> _YOUR GOAL_:
Could you find every line in the records below that contains the word "desc" and copy it?

> _GIVEN ENTRIES_:
■ ■ ■ ■ ■ ■ ■
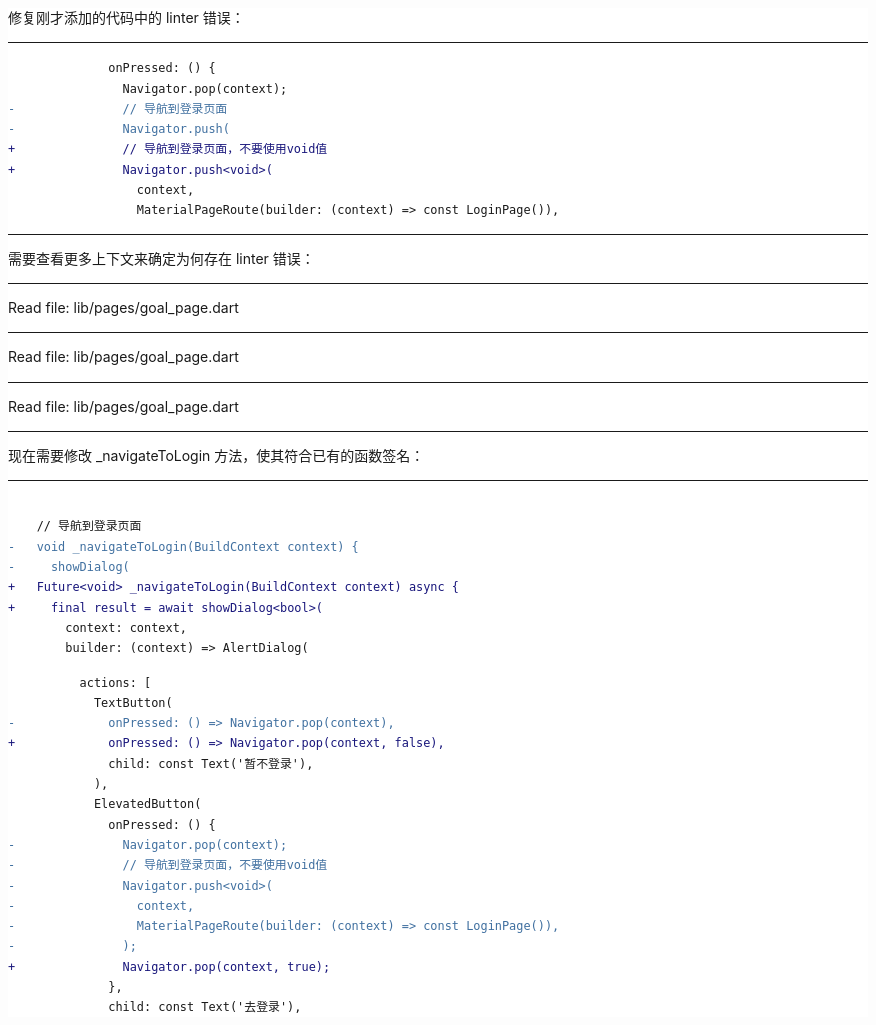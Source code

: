 
修复刚才添加的代码中的 linter 错误：

---

```diff
              onPressed: () {
                Navigator.pop(context);
-               // 导航到登录页面
-               Navigator.push(
+               // 导航到登录页面，不要使用void值
+               Navigator.push<void>(
                  context,
                  MaterialPageRoute(builder: (context) => const LoginPage()),
```

---

需要查看更多上下文来确定为何存在 linter 错误：

---

Read file: lib/pages/goal_page.dart

---

Read file: lib/pages/goal_page.dart

---

Read file: lib/pages/goal_page.dart

---

现在需要修改 _navigateToLogin 方法，使其符合已有的函数签名：

---

```diff
  
    // 导航到登录页面
-   void _navigateToLogin(BuildContext context) {
-     showDialog(
+   Future<void> _navigateToLogin(BuildContext context) async {
+     final result = await showDialog<bool>(
        context: context,
        builder: (context) => AlertDialog(
```

```diff
          actions: [
            TextButton(
-             onPressed: () => Navigator.pop(context),
+             onPressed: () => Navigator.pop(context, false),
              child: const Text('暂不登录'),
            ),
            ElevatedButton(
              onPressed: () {
-               Navigator.pop(context);
-               // 导航到登录页面，不要使用void值
-               Navigator.push<void>(
-                 context,
-                 MaterialPageRoute(builder: (context) => const LoginPage()),
-               );
+               Navigator.pop(context, true);
              },
              child: const Text('去登录'),
```
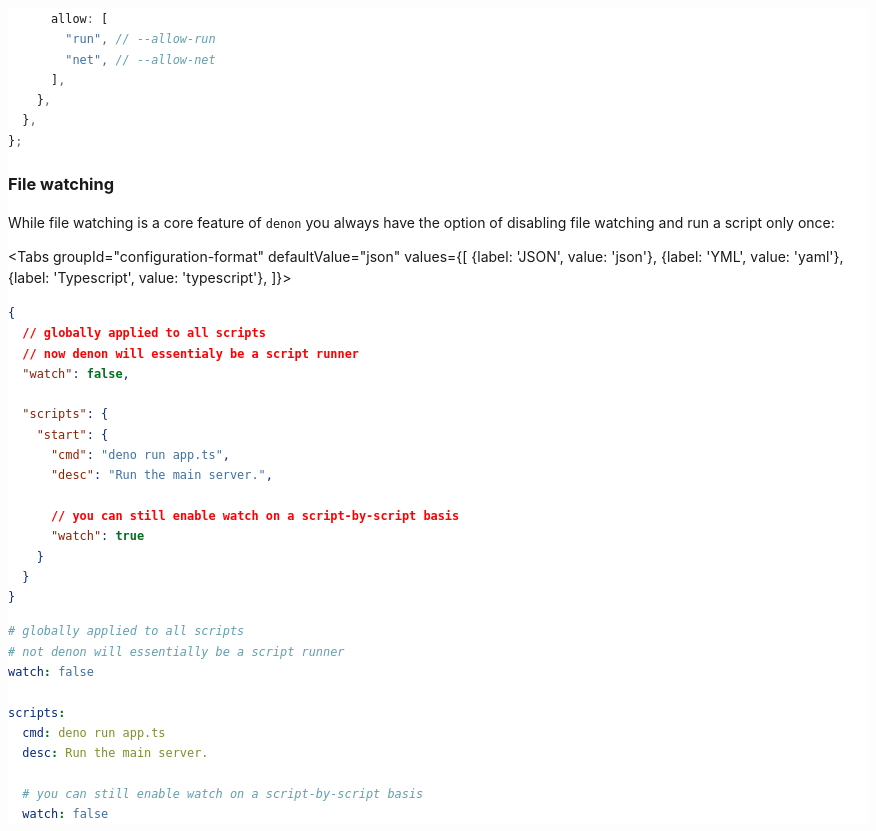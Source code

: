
 ```typescript title="denon.config.ts"
      allow: [
        "run", // --allow-run
        "net", // --allow-net
      ],
    },
  },
};
```

</TabItem>
</Tabs>

### File watching

While file watching is a core feature of `denon` you always have the option
of disabling file watching and run a script only once:

<Tabs
groupId="configuration-format"
defaultValue="json"
values={[
{label: 'JSON', value: 'json'},
{label: 'YML', value: 'yaml'},
{label: 'Typescript', value: 'typescript'},
]}>
<TabItem value="json">

```json title="denon.json"
{
  // globally applied to all scripts
  // now denon will essentialy be a script runner
  "watch": false,

  "scripts": {
    "start": {
      "cmd": "deno run app.ts",
      "desc": "Run the main server.",

      // you can still enable watch on a script-by-script basis
      "watch": true
    }
  }
}
```

</TabItem>
<TabItem value="yaml">

```yml title="denon.yml"
# globally applied to all scripts
# not denon will essentially be a script runner
watch: false

scripts:
  cmd: deno run app.ts
  desc: Run the main server.

  # you can still enable watch on a script-by-script basis
  watch: false
```
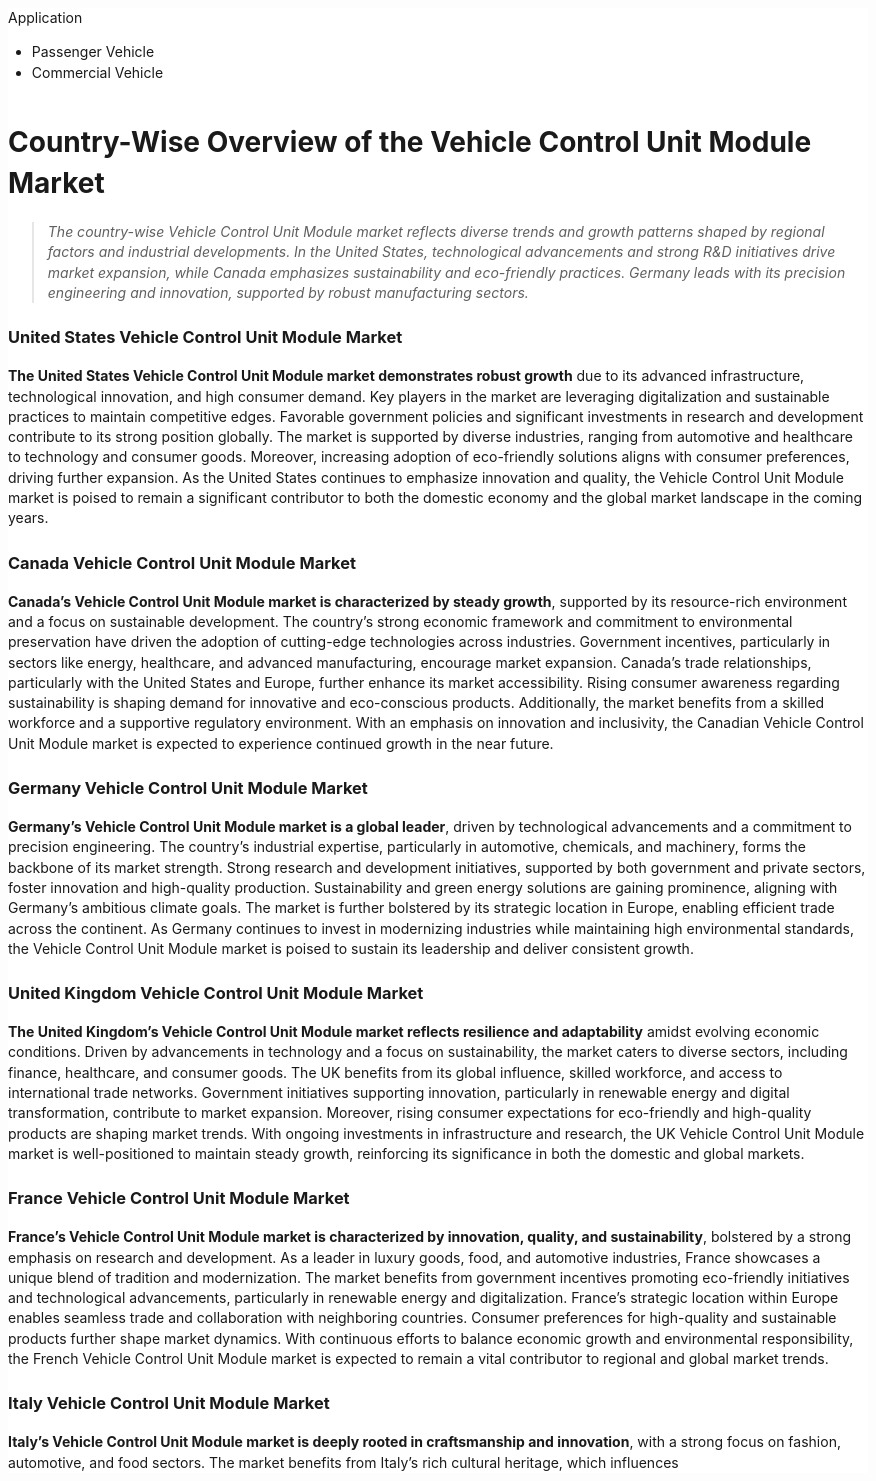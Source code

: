 Application</h3><ul><li>Passenger Vehicle</li><li> Commercial Vehicle</li></ul><h1><span class="">Country-Wise Overview of the Vehicle Control Unit Module Market<br /></span></h1><blockquote><p><em><span class="">The country-wise Vehicle Control Unit Module market reflects diverse trends and growth patterns shaped by regional factors and industrial developments. In the United States, technological advancements and strong R&amp;D initiatives drive market expansion, while Canada emphasizes sustainability and eco-friendly practices. Germany leads with its precision engineering and innovation, supported by robust manufacturing sectors.</span></em></p></blockquote><h3><strong>United States Vehicle Control Unit Module Market</strong></h3><p><strong>The United States Vehicle Control Unit Module market demonstrates robust growth</strong> due to its advanced infrastructure, technological innovation, and high consumer demand. Key players in the market are leveraging digitalization and sustainable practices to maintain competitive edges. Favorable government policies and significant investments in research and development contribute to its strong position globally. The market is supported by diverse industries, ranging from automotive and healthcare to technology and consumer goods. Moreover, increasing adoption of eco-friendly solutions aligns with consumer preferences, driving further expansion. As the United States continues to emphasize innovation and quality, the Vehicle Control Unit Module market is poised to remain a significant contributor to both the domestic economy and the global market landscape in the coming years.</p><h3><strong>Canada Vehicle Control Unit Module Market</strong></h3><p><strong>Canada&rsquo;s Vehicle Control Unit Module market is characterized by steady growth</strong>, supported by its resource-rich environment and a focus on sustainable development. The country&rsquo;s strong economic framework and commitment to environmental preservation have driven the adoption of cutting-edge technologies across industries. Government incentives, particularly in sectors like energy, healthcare, and advanced manufacturing, encourage market expansion. Canada&rsquo;s trade relationships, particularly with the United States and Europe, further enhance its market accessibility. Rising consumer awareness regarding sustainability is shaping demand for innovative and eco-conscious products. Additionally, the market benefits from a skilled workforce and a supportive regulatory environment. With an emphasis on innovation and inclusivity, the Canadian Vehicle Control Unit Module market is expected to experience continued growth in the near future.</p><h3><strong>Germany Vehicle Control Unit Module Market</strong></h3><p><strong>Germany&rsquo;s Vehicle Control Unit Module market is a global leader</strong>, driven by technological advancements and a commitment to precision engineering. The country&rsquo;s industrial expertise, particularly in automotive, chemicals, and machinery, forms the backbone of its market strength. Strong research and development initiatives, supported by both government and private sectors, foster innovation and high-quality production. Sustainability and green energy solutions are gaining prominence, aligning with Germany&rsquo;s ambitious climate goals. The market is further bolstered by its strategic location in Europe, enabling efficient trade across the continent. As Germany continues to invest in modernizing industries while maintaining high environmental standards, the Vehicle Control Unit Module market is poised to sustain its leadership and deliver consistent growth.</p><h3><strong>United Kingdom Vehicle Control Unit Module Market</strong></h3><p><strong>The United Kingdom&rsquo;s Vehicle Control Unit Module market reflects resilience and adaptability</strong> amidst evolving economic conditions. Driven by advancements in technology and a focus on sustainability, the market caters to diverse sectors, including finance, healthcare, and consumer goods. The UK benefits from its global influence, skilled workforce, and access to international trade networks. Government initiatives supporting innovation, particularly in renewable energy and digital transformation, contribute to market expansion. Moreover, rising consumer expectations for eco-friendly and high-quality products are shaping market trends. With ongoing investments in infrastructure and research, the UK Vehicle Control Unit Module market is well-positioned to maintain steady growth, reinforcing its significance in both the domestic and global markets.</p><h3><strong>France Vehicle Control Unit Module Market</strong></h3><p><strong>France&rsquo;s Vehicle Control Unit Module market is characterized by innovation, quality, and sustainability</strong>, bolstered by a strong emphasis on research and development. As a leader in luxury goods, food, and automotive industries, France showcases a unique blend of tradition and modernization. The market benefits from government incentives promoting eco-friendly initiatives and technological advancements, particularly in renewable energy and digitalization. France&rsquo;s strategic location within Europe enables seamless trade and collaboration with neighboring countries. Consumer preferences for high-quality and sustainable products further shape market dynamics. With continuous efforts to balance economic growth and environmental responsibility, the French Vehicle Control Unit Module market is expected to remain a vital contributor to regional and global market trends.</p><h3><strong>Italy Vehicle Control Unit Module Market</strong></h3><p><strong>Italy&rsquo;s Vehicle Control Unit Module market is deeply rooted in craftsmanship and innovation</strong>, with a strong focus on fashion, automotive, and food sectors. The market benefits from Italy&rsquo;s rich cultural heritage, which influences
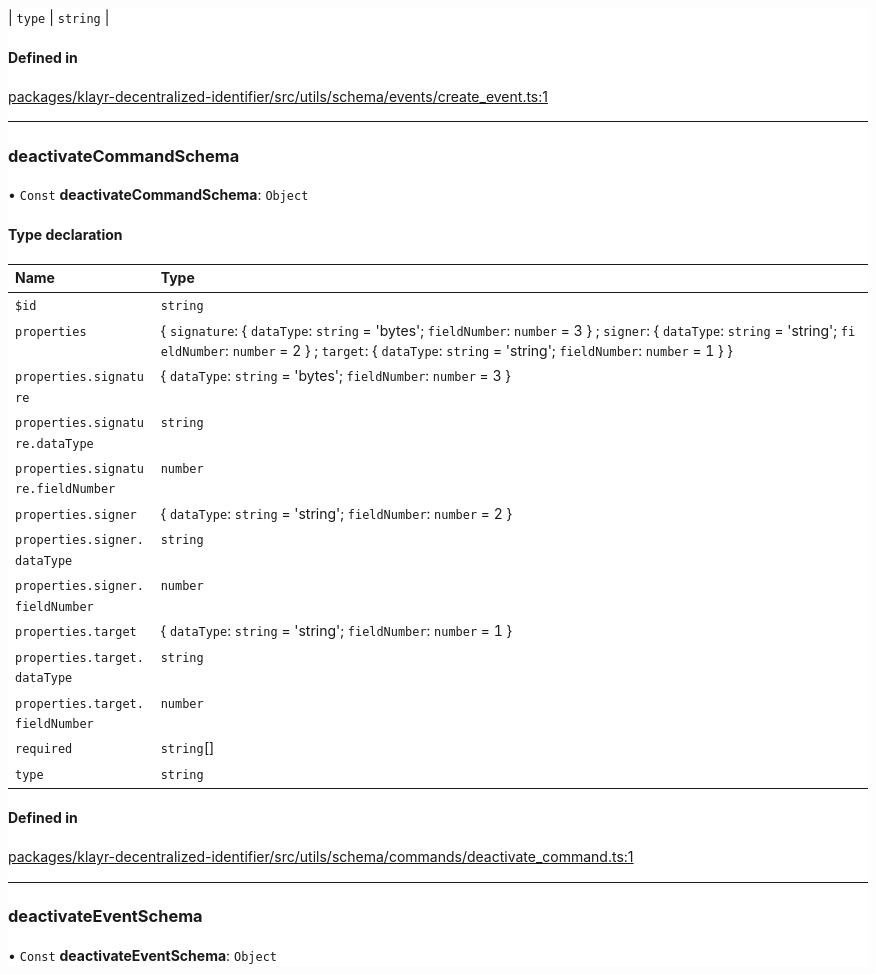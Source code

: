 | `type`                                                         | `string`                                                                                                                                                                                                                                                                                                                                                                                                                                                                                                                                                                        |

#### Defined in

[packages/klayr-decentralized-identifier/src/utils/schema/events/create_event.ts:1](https://github.com/aldhosutra/klayr-did/blob/8db4b95/packages/klayr-decentralized-identifier/src/utils/schema/events/create_event.ts#L1)

---

### deactivateCommandSchema

• `Const` **deactivateCommandSchema**: `Object`

#### Type declaration

| Name                               | Type                                                                                                                                                                                                                                       |
| :--------------------------------- | :----------------------------------------------------------------------------------------------------------------------------------------------------------------------------------------------------------------------------------------- |
| `$id`                              | `string`                                                                                                                                                                                                                                   |
| `properties`                       | { `signature`: { `dataType`: `string` = 'bytes'; `fieldNumber`: `number` = 3 } ; `signer`: { `dataType`: `string` = 'string'; `fieldNumber`: `number` = 2 } ; `target`: { `dataType`: `string` = 'string'; `fieldNumber`: `number` = 1 } } |
| `properties.signature`             | { `dataType`: `string` = 'bytes'; `fieldNumber`: `number` = 3 }                                                                                                                                                                            |
| `properties.signature.dataType`    | `string`                                                                                                                                                                                                                                   |
| `properties.signature.fieldNumber` | `number`                                                                                                                                                                                                                                   |
| `properties.signer`                | { `dataType`: `string` = 'string'; `fieldNumber`: `number` = 2 }                                                                                                                                                                           |
| `properties.signer.dataType`       | `string`                                                                                                                                                                                                                                   |
| `properties.signer.fieldNumber`    | `number`                                                                                                                                                                                                                                   |
| `properties.target`                | { `dataType`: `string` = 'string'; `fieldNumber`: `number` = 1 }                                                                                                                                                                           |
| `properties.target.dataType`       | `string`                                                                                                                                                                                                                                   |
| `properties.target.fieldNumber`    | `number`                                                                                                                                                                                                                                   |
| `required`                         | `string`[]                                                                                                                                                                                                                                 |
| `type`                             | `string`                                                                                                                                                                                                                                   |

#### Defined in

[packages/klayr-decentralized-identifier/src/utils/schema/commands/deactivate_command.ts:1](https://github.com/aldhosutra/klayr-did/blob/8db4b95/packages/klayr-decentralized-identifier/src/utils/schema/commands/deactivate_command.ts#L1)

---

### deactivateEventSchema

• `Const` **deactivateEventSchema**: `Object`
■ ■ ■ ■ ■ ■ ■
> _ANSWER SPACE_:
      "desc": "Run the main server.",
  desc: Run the main server.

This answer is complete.